Il simulatore faceva vedere montagne lontane e nuvole morbide. Luca doveva avvicinarsi alla pista, proprio come fanno i veri piloti. Era una pista stretta, ma Luca non aveva paura. “Respiro il vento, guardo la luce. Sono coraggioso e tranquillo,” sussurrava. Emma gli diceva: “Vai piano, Luca. Segui il sole.” Luca sorrideva e seguiva il sole con il suo aereo immaginario.
L'aereo scendeva piano, piano, come una foglia che cade dal ramo. Luca muoveva il volante con dolcezza. “Adesso tocca terra,” pensava. Le ruote toccavano la pista e tutto era silenzioso, come quando la notte abbraccia la città. Emma applaudiva: “Bravo, Luca!
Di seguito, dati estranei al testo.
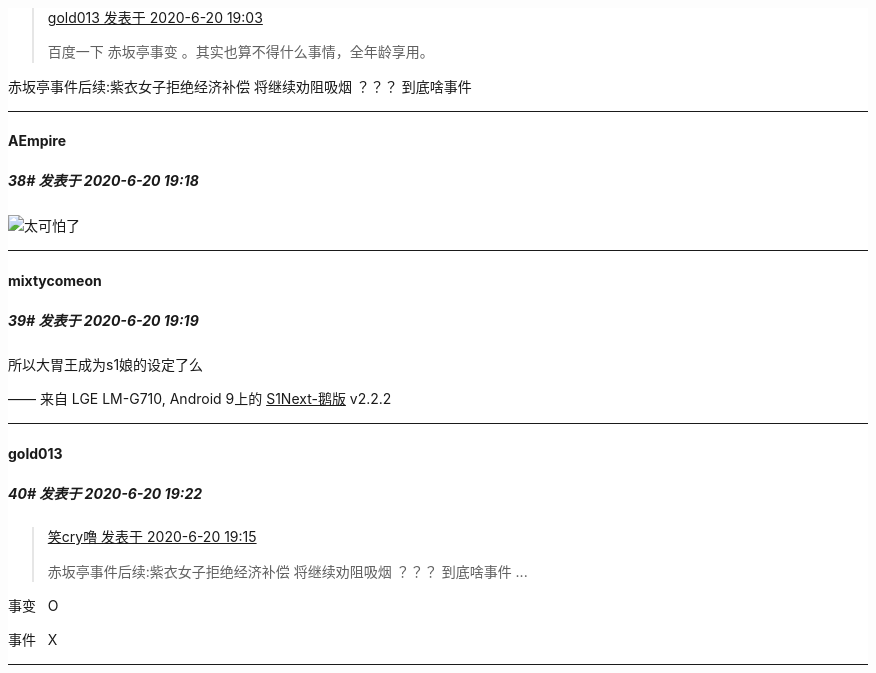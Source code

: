 

<blockquote><a href="httphttps://bbs.saraba1st.com/2b/forum.php?mod=redirect&amp;goto=findpost&amp;pid=47878904&amp;ptid=1942930" target="_blank">gold013 发表于 2020-6-20 19:03</a>

百度一下 赤坂亭事变 。其实也算不得什么事情，全年龄享用。</blockquote>
赤坂亭事件后续:紫衣女子拒绝经济补偿 将继续劝阻吸烟 ？？？ 到底啥事件







-----

####  AEmpire  
##### 38#       发表于 2020-6-20 19:18



<img src="https://static.saraba1st.com/image/smiley/face2017/244.gif" referrerpolicy="no-referrer">太可怕了







-----

####  mixtycomeon  
##### 39#       发表于 2020-6-20 19:19




所以大胃王成为s1娘的设定了么

—— 来自 LGE LM-G710, Android 9上的 [S1Next-鹅版](https://github.com/ykrank/S1-Next/releases) v2.2.2







-----

####  gold013  
##### 40#       发表于 2020-6-20 19:22



<blockquote><a href="httphttps://bbs.saraba1st.com/2b/forum.php?mod=redirect&amp;goto=findpost&amp;pid=47879062&amp;ptid=1942930" target="_blank">笑cry噜 发表于 2020-6-20 19:15</a>

赤坂亭事件后续:紫衣女子拒绝经济补偿 将继续劝阻吸烟 ？？？ 到底啥事件 ...</blockquote>
事变   O

事件   X







-----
Sei atterrato dolcemente.” Luca si sentiva leggero, come se avesse volato davvero tra le stelle.
Quando finiva l'allenamento, Luca usciva dal simulatore e guardava il cielo vero fuori dalla finestra. Le nuvole si muovevano lente e leggere, come pensieri felici. “Domani volerò davvero,” diceva Luca, con un sorriso calmo. “Ma oggi ho imparato che ogni volo inizia con un respiro profondo e finisce con un sorriso.”
A casa, Luca raccontava alla sua bambina: “Oggi ho volato tra le nuvole del simulatore. Ho imparato a essere calmo, a sentire il vento e a seguire la luce.” La bambina guardava il papà con occhi grandi, pieni di meraviglia. “Anch'io voglio volare, papà!” diceva lei. Luca la abbracciava piano: “Volerai, piccola mia. Basta ascoltare il vento e seguire la luce.”
Prima di dormire, Luca chiudeva gli occhi e sentiva ancora il vento che sussurrava piano, la luce che danzava sul suo viso, il calore della sua famiglia vicino. Pensava che essere pilota non voleva dire solo guidare un aereo, ma anche avere coraggio, essere attenti e gentili, tenere il cuore leggero come una piuma.
Il vento fuori cantava una ninna nanna e la luce della luna accarezzava la stanza. Luca si addormentava col sorriso, sapendo che domani avrebbe portato nuovi sogni tra le nuvole, con calma, con gioia, con il cuore pieno di luce. E il suo sorriso rimaneva, dolce e sereno, pronto a volare ancora.